Mortgage application volume decreased 12.7% during the week ended September 26, as rates increased, according to the Mortgage Bankers Association’s (MBA) Weekly Applications Survey.
Applications for refinances fell 21% compared with the previous week but were up 16% compared with the same week one year ago.
Applications for purchases decreased 1% compared with the previous week but were up 16% compared with the same week one year ago.
Last week, the average rate for a 30-year fixed-rate mortgage with conforming loan balance, based on closings, was 6.46%, up from 6.34% the previous week.
“Mortgage rates increased to their highest level in three weeks as Treasury yields pushed higher on recent, stronger than expected economic data,” explains Joel Kan, vice president and deputy chief economist for the MBA, in a statement. “After the burst in refinancing activity over the past month, this reversal in mortgage rates led to a sizable drop in refinance applications, consistent with our view that refinance opportunities this year will be short-lived.”
“With the 30-year fixed rate now at 6.46 percent, refinance activity declined for all loan types, including a 22 percent decrease in conventional refinances and 27 percent decrease in VA refinances,” Kan says. “The average loan size for refinances dropped to $380,100 from $461,300 two weeks ago as these higher rates eliminated the refinance incentive for many borrowers with large loans.”

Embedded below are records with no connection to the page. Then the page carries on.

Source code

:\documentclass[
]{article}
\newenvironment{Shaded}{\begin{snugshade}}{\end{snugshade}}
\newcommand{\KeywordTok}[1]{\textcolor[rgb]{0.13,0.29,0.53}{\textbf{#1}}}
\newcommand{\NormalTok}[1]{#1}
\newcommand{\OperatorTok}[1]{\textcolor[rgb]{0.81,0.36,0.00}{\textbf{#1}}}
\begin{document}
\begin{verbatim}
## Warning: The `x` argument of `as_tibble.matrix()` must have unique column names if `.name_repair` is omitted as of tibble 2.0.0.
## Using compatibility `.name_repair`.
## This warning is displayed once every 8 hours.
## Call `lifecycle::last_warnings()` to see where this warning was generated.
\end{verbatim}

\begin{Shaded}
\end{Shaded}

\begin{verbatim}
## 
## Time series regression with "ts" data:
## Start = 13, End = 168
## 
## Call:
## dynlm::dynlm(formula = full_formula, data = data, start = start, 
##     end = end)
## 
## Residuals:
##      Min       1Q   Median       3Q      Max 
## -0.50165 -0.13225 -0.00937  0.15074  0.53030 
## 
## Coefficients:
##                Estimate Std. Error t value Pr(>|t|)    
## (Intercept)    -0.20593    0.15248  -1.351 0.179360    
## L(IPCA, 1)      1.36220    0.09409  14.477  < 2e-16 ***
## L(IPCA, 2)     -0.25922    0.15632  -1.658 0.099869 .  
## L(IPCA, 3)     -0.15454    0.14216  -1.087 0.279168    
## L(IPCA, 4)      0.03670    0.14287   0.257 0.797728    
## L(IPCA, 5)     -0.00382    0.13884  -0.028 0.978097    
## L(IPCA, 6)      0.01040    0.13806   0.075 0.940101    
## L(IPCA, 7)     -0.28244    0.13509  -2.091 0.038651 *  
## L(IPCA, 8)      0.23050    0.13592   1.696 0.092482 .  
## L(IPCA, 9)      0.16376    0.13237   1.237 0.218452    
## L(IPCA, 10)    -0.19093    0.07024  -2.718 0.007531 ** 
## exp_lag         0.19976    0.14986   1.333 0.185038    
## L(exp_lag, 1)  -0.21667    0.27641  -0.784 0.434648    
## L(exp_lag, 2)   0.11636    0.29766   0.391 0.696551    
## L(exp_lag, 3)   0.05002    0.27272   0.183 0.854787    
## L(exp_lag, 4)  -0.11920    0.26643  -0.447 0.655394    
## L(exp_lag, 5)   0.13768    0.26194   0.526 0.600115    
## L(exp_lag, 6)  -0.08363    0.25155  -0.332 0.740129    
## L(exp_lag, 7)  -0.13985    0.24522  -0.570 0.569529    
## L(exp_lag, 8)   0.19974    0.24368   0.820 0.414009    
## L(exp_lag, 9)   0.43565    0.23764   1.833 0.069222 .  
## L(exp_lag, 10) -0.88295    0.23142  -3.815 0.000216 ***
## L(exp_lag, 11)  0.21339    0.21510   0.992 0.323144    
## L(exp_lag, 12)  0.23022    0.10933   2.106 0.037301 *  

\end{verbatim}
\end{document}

“Purchase applications were down slightly over the week after three consecutive increases, but the strength of the purchase market has also been impacted by other factors such as broader economic conditions, the health of the job market, and housing inventory,” Kan adds.
The refinance share of mortgage activity decreased to 55.0% of total applications, down from 60.2% the previous week.
The adjustable-rate mortgage (ARM) share of activity decreased to 8.4% of total applications.